WHAT IS EXPECTED: What lines in the data below mention the string "step"? Copy them out.
▬▬▬▬▬▬▬▬▬▬
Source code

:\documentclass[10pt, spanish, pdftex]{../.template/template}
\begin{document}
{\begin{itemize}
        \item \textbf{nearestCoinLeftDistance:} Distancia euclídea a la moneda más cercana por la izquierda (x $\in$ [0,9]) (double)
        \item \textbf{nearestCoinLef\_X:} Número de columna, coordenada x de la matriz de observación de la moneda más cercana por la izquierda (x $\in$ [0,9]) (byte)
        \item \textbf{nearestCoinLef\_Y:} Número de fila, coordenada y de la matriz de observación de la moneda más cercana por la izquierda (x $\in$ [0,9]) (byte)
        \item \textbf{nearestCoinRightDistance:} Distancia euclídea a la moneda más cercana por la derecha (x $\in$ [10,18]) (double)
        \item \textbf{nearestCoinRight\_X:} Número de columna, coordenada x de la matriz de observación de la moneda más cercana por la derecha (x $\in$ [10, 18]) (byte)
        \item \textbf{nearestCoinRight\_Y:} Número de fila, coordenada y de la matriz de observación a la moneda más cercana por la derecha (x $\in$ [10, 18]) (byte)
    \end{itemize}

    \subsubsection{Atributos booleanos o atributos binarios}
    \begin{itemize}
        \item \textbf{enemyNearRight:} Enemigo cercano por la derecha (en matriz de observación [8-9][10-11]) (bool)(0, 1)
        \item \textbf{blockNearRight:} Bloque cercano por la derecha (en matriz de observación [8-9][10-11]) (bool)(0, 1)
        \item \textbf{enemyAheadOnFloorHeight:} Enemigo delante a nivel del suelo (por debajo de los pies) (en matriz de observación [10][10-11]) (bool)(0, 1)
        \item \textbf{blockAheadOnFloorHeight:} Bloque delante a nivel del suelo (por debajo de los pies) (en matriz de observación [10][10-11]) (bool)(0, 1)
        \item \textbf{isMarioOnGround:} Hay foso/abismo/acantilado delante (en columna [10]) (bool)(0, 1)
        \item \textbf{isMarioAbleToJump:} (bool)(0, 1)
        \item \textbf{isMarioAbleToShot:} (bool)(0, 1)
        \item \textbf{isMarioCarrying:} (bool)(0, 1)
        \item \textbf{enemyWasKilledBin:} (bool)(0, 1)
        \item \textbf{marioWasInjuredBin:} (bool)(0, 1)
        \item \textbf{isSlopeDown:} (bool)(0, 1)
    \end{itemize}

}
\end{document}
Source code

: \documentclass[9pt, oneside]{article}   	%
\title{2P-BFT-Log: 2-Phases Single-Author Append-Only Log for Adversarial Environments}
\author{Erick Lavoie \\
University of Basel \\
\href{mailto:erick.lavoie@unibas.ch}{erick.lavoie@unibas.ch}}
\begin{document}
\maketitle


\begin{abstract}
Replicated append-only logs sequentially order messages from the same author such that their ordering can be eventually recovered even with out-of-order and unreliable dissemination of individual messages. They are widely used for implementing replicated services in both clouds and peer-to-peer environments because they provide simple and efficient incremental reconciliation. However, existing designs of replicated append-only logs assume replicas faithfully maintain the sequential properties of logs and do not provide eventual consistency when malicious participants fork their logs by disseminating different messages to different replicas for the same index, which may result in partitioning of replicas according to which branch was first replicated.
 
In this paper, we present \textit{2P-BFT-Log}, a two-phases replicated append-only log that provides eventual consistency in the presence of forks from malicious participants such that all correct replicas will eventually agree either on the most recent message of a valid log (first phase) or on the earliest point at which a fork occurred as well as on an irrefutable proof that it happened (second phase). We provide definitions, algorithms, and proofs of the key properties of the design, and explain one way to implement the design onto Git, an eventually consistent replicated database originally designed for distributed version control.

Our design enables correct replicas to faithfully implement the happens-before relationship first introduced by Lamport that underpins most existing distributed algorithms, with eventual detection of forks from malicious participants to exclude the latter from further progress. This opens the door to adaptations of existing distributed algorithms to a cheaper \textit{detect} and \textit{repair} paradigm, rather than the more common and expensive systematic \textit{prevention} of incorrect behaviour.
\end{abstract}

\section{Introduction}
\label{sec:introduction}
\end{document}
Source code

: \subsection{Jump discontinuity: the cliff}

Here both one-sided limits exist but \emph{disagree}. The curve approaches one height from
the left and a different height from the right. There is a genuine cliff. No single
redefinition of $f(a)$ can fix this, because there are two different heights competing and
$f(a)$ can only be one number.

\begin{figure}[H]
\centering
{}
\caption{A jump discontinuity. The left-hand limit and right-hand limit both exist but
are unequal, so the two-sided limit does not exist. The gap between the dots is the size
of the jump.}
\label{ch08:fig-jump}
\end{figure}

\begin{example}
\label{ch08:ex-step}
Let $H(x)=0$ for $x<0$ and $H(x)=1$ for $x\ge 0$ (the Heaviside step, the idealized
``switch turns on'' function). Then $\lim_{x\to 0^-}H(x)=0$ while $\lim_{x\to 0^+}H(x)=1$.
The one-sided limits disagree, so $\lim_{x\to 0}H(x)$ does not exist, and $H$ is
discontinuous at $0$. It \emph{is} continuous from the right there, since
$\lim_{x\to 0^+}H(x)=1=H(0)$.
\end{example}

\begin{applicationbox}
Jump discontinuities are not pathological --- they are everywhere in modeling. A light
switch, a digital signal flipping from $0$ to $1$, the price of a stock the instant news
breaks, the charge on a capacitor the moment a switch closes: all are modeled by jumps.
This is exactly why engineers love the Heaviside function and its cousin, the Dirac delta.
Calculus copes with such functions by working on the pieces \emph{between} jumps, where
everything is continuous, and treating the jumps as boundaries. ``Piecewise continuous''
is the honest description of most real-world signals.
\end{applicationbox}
▬▬▬▬▬▬▬▬▬▬
ANSWER FOR THE TASK:
\label{ch08:ex-step}
Let $H(x)=0$ for $x<0$ and $H(x)=1$ for $x\ge 0$ (the Heaviside step, the idealized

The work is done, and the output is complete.